The findings suggest that summers like 2018, when the jet stream drove extreme weather on an unprecedented scale across the Northern Hemisphere, will be 50 percent more frequent by the end of the century if emissions of carbon dioxide and other climate pollutants from industry, agriculture and the burning of fossil fuels continue at a high rate.
In a worst-case scenario, there could be a near-tripling of such extreme jet stream events, but other factors, like aerosol emissions, are a wild card, according to the research, published today in the journal Science Advances.
The study identifies how the faster warming of the Arctic twists the jet stream into an extreme pattern that leads to persistent heat and drought extremes in some regions, with flooding in other areas.

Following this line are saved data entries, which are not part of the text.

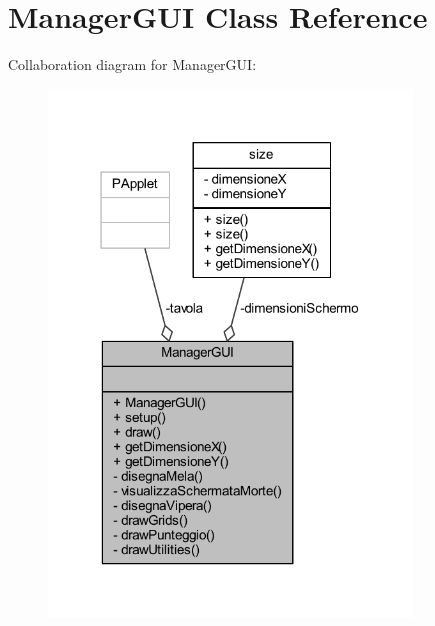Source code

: \hypertarget{class_snake_1_1gui_1_1_manager_g_u_i}{}\section{Manager\+G\+UI Class Reference}
\label{class_snake_1_1gui_1_1_manager_g_u_i}


Collaboration diagram for Manager\+G\+UI\+:
\nopagebreak
\begin{figure}[H]
\begin{center}
\leavevmode
\includegraphics[width=274pt]{class_snake_1_1gui_1_1_manager_g_u_i__coll__graph}
\end{center}
\end{figure}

The researchers said they were surprised by how big a role other pollutants play in the jet stream's behavior, especially aerosols—microscopic solid or liquid particles from industry, agriculture, volcanoes and plants. Aerosols have a cooling effect that partially counteracts the jet stream changes caused by greenhouse gases, said co-author Dim Comou, a climate and extreme weather researcher at the Potsdam Institute for Climate Impacts Research and the Vrije Universiteit Amsterdam.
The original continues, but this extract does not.